Hockessin, Delaware

 


In the winter try using Plain Suet.  Squirrels don't like it, but your Woodpeckers love it!

 

From Our Backyard

    

   Fifty days of gray.  It's partly this or partly that and mostly overcast. Neither sun nor snow enter the picture. There are just various shades of an old black and white movie to greet me.

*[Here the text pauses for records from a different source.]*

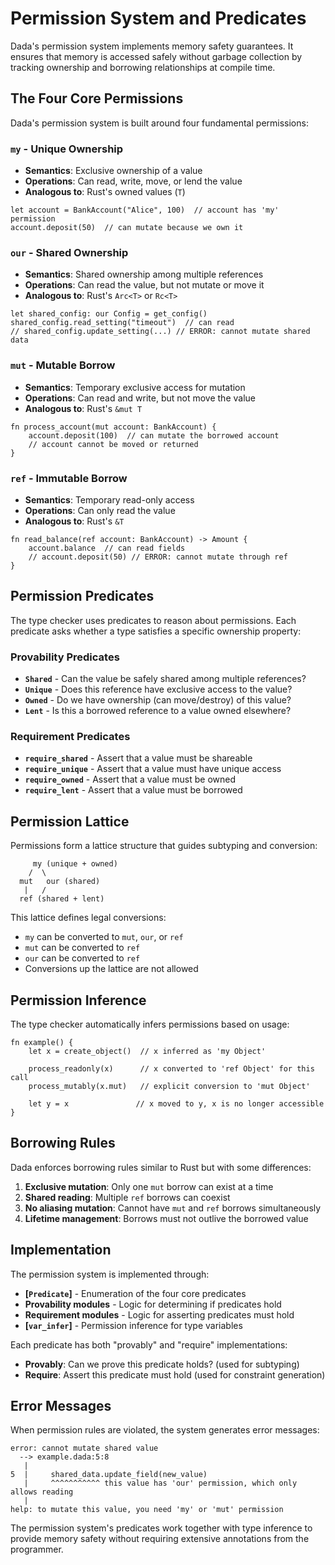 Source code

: # Permission System and Predicates

Dada's permission system implements memory safety guarantees. It ensures that memory is accessed safely without garbage collection by tracking ownership and borrowing relationships at compile time.

## The Four Core Permissions

Dada's permission system is built around four fundamental permissions:

### `my` - Unique Ownership
- **Semantics**: Exclusive ownership of a value
- **Operations**: Can read, write, move, or lend the value
- **Analogous to**: Rust's owned values (`T`)

```text
let account = BankAccount("Alice", 100)  // account has 'my' permission
account.deposit(50)  // can mutate because we own it
```

### `our` - Shared Ownership  
- **Semantics**: Shared ownership among multiple references
- **Operations**: Can read the value, but not mutate or move it
- **Analogous to**: Rust's `Arc<T>` or `Rc<T>`

```text
let shared_config: our Config = get_config()
shared_config.read_setting("timeout")  // can read
// shared_config.update_setting(...) // ERROR: cannot mutate shared data
```

### `mut` - Mutable Borrow
- **Semantics**: Temporary exclusive access for mutation
- **Operations**: Can read and write, but not move the value
- **Analogous to**: Rust's `&mut T`

```text
fn process_account(mut account: BankAccount) {
    account.deposit(100)  // can mutate the borrowed account
    // account cannot be moved or returned
}
```

### `ref` - Immutable Borrow  
- **Semantics**: Temporary read-only access
- **Operations**: Can only read the value
- **Analogous to**: Rust's `&T`

```text
fn read_balance(ref account: BankAccount) -> Amount {
    account.balance  // can read fields
    // account.deposit(50) // ERROR: cannot mutate through ref
}
```

## Permission Predicates

The type checker uses predicates to reason about permissions. Each predicate asks whether a type satisfies a specific ownership property:

### Provability Predicates
- **`Shared`** - Can the value be safely shared among multiple references?
- **`Unique`** - Does this reference have exclusive access to the value?
- **`Owned`** - Do we have ownership (can move/destroy) of this value?
- **`Lent`** - Is this a borrowed reference to a value owned elsewhere?

### Requirement Predicates
- **`require_shared`** - Assert that a value must be shareable
- **`require_unique`** - Assert that a value must have unique access
- **`require_owned`** - Assert that a value must be owned
- **`require_lent`** - Assert that a value must be borrowed

## Permission Lattice

Permissions form a lattice structure that guides subtyping and conversion:

```
     my (unique + owned)
    /  \
  mut   our (shared)
   |   /
  ref (shared + lent)
```

This lattice defines legal conversions:
- `my` can be converted to `mut`, `our`, or `ref`
- `mut` can be converted to `ref` 
- `our` can be converted to `ref`
- Conversions up the lattice are not allowed

## Permission Inference

The type checker automatically infers permissions based on usage:

```text
fn example() {
    let x = create_object()  // x inferred as 'my Object'
    
    process_readonly(x)      // x converted to 'ref Object' for this call
    process_mutably(x.mut)   // explicit conversion to 'mut Object'
    
    let y = x               // x moved to y, x is no longer accessible
}
```

## Borrowing Rules

Dada enforces borrowing rules similar to Rust but with some differences:

1. **Exclusive mutation**: Only one `mut` borrow can exist at a time
2. **Shared reading**: Multiple `ref` borrows can coexist
3. **No aliasing mutation**: Cannot have `mut` and `ref` borrows simultaneously
4. **Lifetime management**: Borrows must not outlive the borrowed value

## Implementation

The permission system is implemented through:

- **[`Predicate`]** - Enumeration of the four core predicates
- **Provability modules** - Logic for determining if predicates hold
- **Requirement modules** - Logic for asserting predicates must hold
- **[`var_infer`]** - Permission inference for type variables

Each predicate has both "provably" and "require" implementations:
- **Provably**: Can we prove this predicate holds? (used for subtyping)
- **Require**: Assert this predicate must hold (used for constraint generation)

## Error Messages

When permission rules are violated, the system generates error messages:

```text
error: cannot mutate shared value
  --> example.dada:5:8
   |
5  |     shared_data.update_field(new_value)
   |     ^^^^^^^^^^^ this value has 'our' permission, which only allows reading
   |
help: to mutate this value, you need 'my' or 'mut' permission
```

The permission system's predicates work together with type inference to provide memory safety without requiring extensive annotations from the programmer. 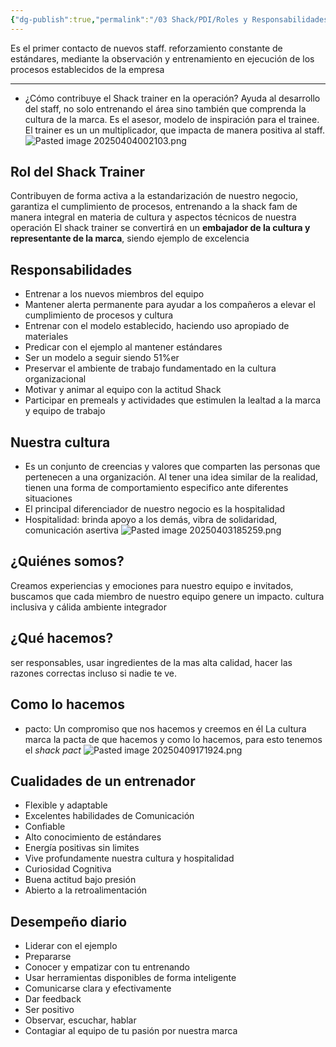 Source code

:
 ```yaml
---
{"dg-publish":true,"permalink":"/03 Shack/PDI/Roles y Responsabilidades/"}
---
```



Es el primer contacto de nuevos staff.
reforzamiento constante de estándares, mediante la observación y entrenamiento en ejecución de los procesos establecidos de la empresa 

--- 
- ¿Cómo contribuye el Shack trainer en la operación?
	Ayuda al desarrollo del staff, no solo entrenando el área sino también que comprenda la cultura de la marca. Es el asesor, modelo de inspiración para el trainee. El trainer es un un multiplicador, que impacta de manera positiva al staff. 
![Pasted image 20250404002103.png](/img/user/03%20Shack/SRC/Pasted%20image%2020250404002103.png)
## Rol del Shack Trainer
Contribuyen de forma activa a la estandarización de nuestro negocio, garantiza el cumplimiento de procesos, entrenando a la shack fam de manera integral en materia de cultura y aspectos técnicos de nuestra operación
El shack trainer se convertirá en un **embajador de la cultura y representante de la marca**, siendo ejemplo de excelencia 
## Responsabilidades 
- Entrenar a los nuevos miembros del equipo 
- Mantener alerta permanente para ayudar a los compañeros a elevar el cumplimiento de procesos y cultura
- Entrenar con el modelo establecido, haciendo uso apropiado de materiales
- Predicar con el ejemplo al mantener estándares 
- Ser un modelo a seguir siendo 51%er 
- Preservar el ambiente de trabajo fundamentado en la cultura organizacional 
- Motivar y animar al equipo con la actitud Shack 
- Participar en premeals y actividades que estimulen la lealtad a la marca y equipo de trabajo
## Nuestra cultura
- Es un conjunto de creencias y valores que comparten las personas que pertenecen a una organización. Al tener una idea similar de la realidad, tienen una forma de comportamiento especifico ante diferentes situaciones
- El principal diferenciador de nuestro negocio es la hospitalidad
- Hospitalidad: brinda apoyo a los demás, vibra de solidaridad, comunicación asertiva 
![Pasted image 20250403185259.png](/img/user/03%20Shack/SRC/Pasted%20image%2020250403185259.png)
## ¿Quiénes somos?
Creamos experiencias y emociones para nuestro equipo e invitados, buscamos que cada miembro de nuestro equipo genere un impacto. cultura inclusiva y cálida ambiente integrador
## ¿Qué hacemos?
ser responsables, usar ingredientes de la mas alta calidad, hacer las razones correctas incluso si nadie te ve.
## Como lo hacemos 
- pacto: Un compromiso que nos hacemos y creemos en él
La cultura marca la pacta de que hacemos y como lo hacemos, para esto tenemos el *shack pact* 
![Pasted image 20250409171924.png](/img/user/03%20Shack/SRC/Pasted%20image%2020250409171924.png)
## Cualidades de un entrenador 
- Flexible y adaptable 
- Excelentes habilidades de Comunicación
- Confiable 
- Alto conocimiento de estándares 
- Energía positivas sin limites 
- Vive profundamente nuestra cultura y hospitalidad
- Curiosidad Cognitiva 
- Buena actitud bajo presión 
- Abierto a la retroalimentación 
## Desempeño diario 
- Liderar con el ejemplo 
- Prepararse
- Conocer y empatizar con tu entrenando 
- Usar herramientas disponibles de forma inteligente 
- Comunicarse clara y efectivamente 
- Dar feedback 
- Ser positivo 
- Observar, escuchar, hablar 
- Contagiar al equipo de tu pasión por nuestra marca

It’s enough to make a one miserable.  Luckily I have the birds outside my window and cheery customers to brighten my days and spirit. 

 

    I lay out a breakfast buffet of seed, suet, and nuts each morning.  Most goes in to the feeders but I always broadcast a cup of seed into the woods.  The hope is that by offering a variety of foods in different settings, every bird will find a place at the table.  If the winter were to revert to its true calling of cold, snow, and ice you would notice an increase in activity and consumption of bird food.  The birds know your yard to be a reliable source of food and flock to your feeders.  

 

    Birds respond to adverse winter conditions by eating more. That’s why you’ll observe a lot of birds during the crepuscular hours.  In the morning, they need to replenish body fat burned off from a cold night of trying to stay warm.  Then, the birds will eat more before turning in for the night.  Increased commotion at your feeders will hopefully draw in strangers like the Yellow-bellied Sapsucker, Pileated Woodpecker, or a Northern Flicker. We've actually had each bird at our suet feeders recently. Occasionally a camouflaged Brown Creeper is seen ambling about the tree trunk.  On the colder days, we’ve actually had a flock of Bluebirds eating from the seed feeders at the store. We're filling them with No-Mess bird seed. In fact, I’m seeing more Goldfinches and Dark-eyed Juncos at work than at home and I would never consider a parking lot to be their habitat. It just demonstrates that with the right food, pretty birds can appear anywhere. 

 

 

   In some species it is easier for a flock of birds to locate a food source than an individual bird.  That’s why in winter you may spot groups of Robins about.  Once they find a tree still bearing fruit they’ll descend and devour every overripe berry or rotten crab apple and then move on. The Mockingbird is exhausted from having to chase away the aggressive mobs of Starlings that happen upon the Beauty Berry bushes.  This dawn I spooked a flock of Bluebirds exiting the Screech Owl box. Thankfully the owl wasn’t home or they might have become a midnight snack.  The Bluebirds were probably roosting inside the box for the evening.  Roosting is what birds do when they seek shelter on a winters’ night.  Our Downy is usually the first to call it an evening.  I can find him peeking out of a Bluebird house at 4 PM.  Just where do birds go at night?  For some cavity nesters, sanctuary can be found in a snag hole or nest box. Other birds will seek protection in a dense evergreen bush or overgrown thicket.  The more birds in a bush the warmer it will be for all.  In addition to food and shelter, a flock can provide protection from predation.  It’s harder for a Hawks to pick out birds when they’re in a flock.  Flocking together in the winter is advantageous to a bird’s survival overall.

 

     It was last call at the feeders.  The remaining avian patrons gather their seed and head off into the descending dark.  The nightly chorus of yelping foxes, squeaking raccoons, and tramping deer begins afield.  Dixie the dog whines to be let out and reenact the chase scene from The Fox and The Hound.  Evidence of nocturnal visitors will be found in the morning. Feeders will lay on the ground, the compost bin will be empty, and the trash can will be torn apart.  Maybe for tomorrow’s banquet I’ll mix in some cracked corn and millet for the Juncos. A slather of Bark Butter on the side might entice the Bluebirds. For now it was time to close up the diner. 

   

Happy Birding, Charles Shattuck

Love your cat, love your birds; keep your cat inside.